I just have to start with lisp. It's been around since 1958, and yet, it remains not only relevant, but continues to push the forefront of possibility. The funny thing about it, is that every time I look at it, it gets better.
Lisp is the most important idea in computer science. -- Alan Kay
Arguably, it's simultaneously the most simple, and the most powerful programming language. In fact, its power is driven by its simplicity. Naturally, I'm referring to its consistent, simple, uniform syntax, which engenders macros. Admittedly, new macros are usually not prolific, but when they are necessary and implemented tastefully, it is incredibly difficult to imagine better solutions.
The greatest single programming language ever designed. -- Alan Kay (about Lisp)
It's not just that lisp has survived, it has thrived in recent years under new forms. Clojure has taken lisp, and altered it in subtle but crucial ways. Not only has it become more approachable through small, but important syntax alterations, it adds data structure advancements that imho other languages will continue to emulate for years to come. These persistent data structures simultaneously provide thread safety, and facilitate a natural functional style. Either of these are beneficial; having both is transformative.
You can reach a point with Lisp where, between the conceptual simplicity, the large libraries, and the customization of macros, you are able to write only code that matters. And, once there, you are able to achieve a very high degree of focus, such as you would when playing Go, or playing a musical instrument, or meditating. And then, as with those activities, there can be a feeling of elation that accompanies that mental state of focus. -- Rich Hickey
Having this level of direct feedback is hard to describe to anyone that isn't used to it.
Another item worthy of mention, is sicp. Amazingly, it goes from 0 to forking time in just a few chapters, but there's one particular item that continues to blow my mind. And that is, being able to represent a list data structure with nothing but closures. This isn't a major topic in the book, but I personally think it's worth highlighting because I think it's so profound.
For those that aren't used to this, lists can often represented recursively in functional languages as either an empty list, or a value combined with a list. Cons is often used as the name of a function to construct the value and the subsequent list. car is used for the first element, cdr is used for the subsequent elements.
It turns out that this can be modelled using only functions.
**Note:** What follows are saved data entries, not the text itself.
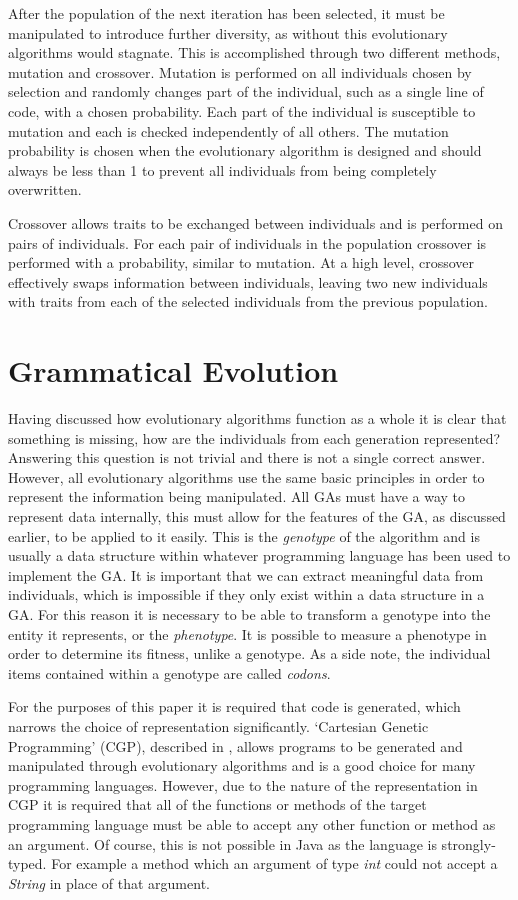\documentclass[a4paper, 12pt]{article}
\begin{document}
After the population of the next iteration has been selected, it must be manipulated to introduce further diversity, as without this evolutionary algorithms would stagnate. This is accomplished through two different methods, mutation and crossover. Mutation is performed on all individuals chosen by selection and randomly changes part of the individual, such as a single line of code, with a chosen probability. Each part of the individual is susceptible to mutation and each is checked independently of all others. The mutation probability is chosen when the evolutionary algorithm is designed and should always be less than 1 to prevent all individuals from being completely overwritten.

Crossover allows traits to be exchanged between individuals and is performed on pairs of individuals. For each pair of individuals in the population crossover is performed with a probability, similar to mutation. At a high level, crossover effectively swaps information between individuals, leaving two new individuals with traits from each of the selected individuals from the previous population.

\section{Grammatical Evolution}

Having discussed how evolutionary algorithms function as a whole it is clear that something is missing, how are the individuals from each generation represented? Answering this question is not trivial and there is not a single correct answer. However, all evolutionary algorithms use the same basic principles in order to represent the information being manipulated. All GAs must have a way to represent data internally, this must allow for the features of the GA, as discussed earlier, to be applied to it easily. This is the \textit{genotype} of the algorithm and is usually a data structure within whatever programming language has been used to implement the GA.  It is important that we can extract meaningful data from individuals, which is impossible if they only exist within a data structure in a GA. For this reason it is necessary to be able to transform a genotype into the entity it represents, or the \textit{phenotype}. It is possible to measure a phenotype in order to determine its fitness, unlike a genotype. As a side note, the individual items contained within a genotype are called \textit{codons}.

For the purposes of this paper it is required that code is generated, which narrows the choice of representation significantly. `Cartesian Genetic Programming' (CGP), described in \cite{miller_cartesian_2000}, allows programs to be generated and manipulated through evolutionary algorithms and is a good choice for many programming languages. However, due to the nature of the representation in CGP it is required that all of the functions or methods of the target programming language must be able to accept any other function or method as an argument. Of course, this is not possible in Java as the language is strongly-typed. For example a method which an argument of type \textit{int} could not accept a \textit{String} in place of that argument.
\end{document}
No data type facilities are necessary. This is known as "Church encoding". Here's the scheme implementation:
(define (cons x y) (lambda (m) (m x y)))
(define (car z) (z (lambda (p q) p)))
(define (cdr z) (z (lambda (p q) q)))
I'm not trying to argue that lisp is "the one true way". However, I think it would be foolish to ignore any programming technology that has persisted for so many years. We'll see what the next few dozen years will hold.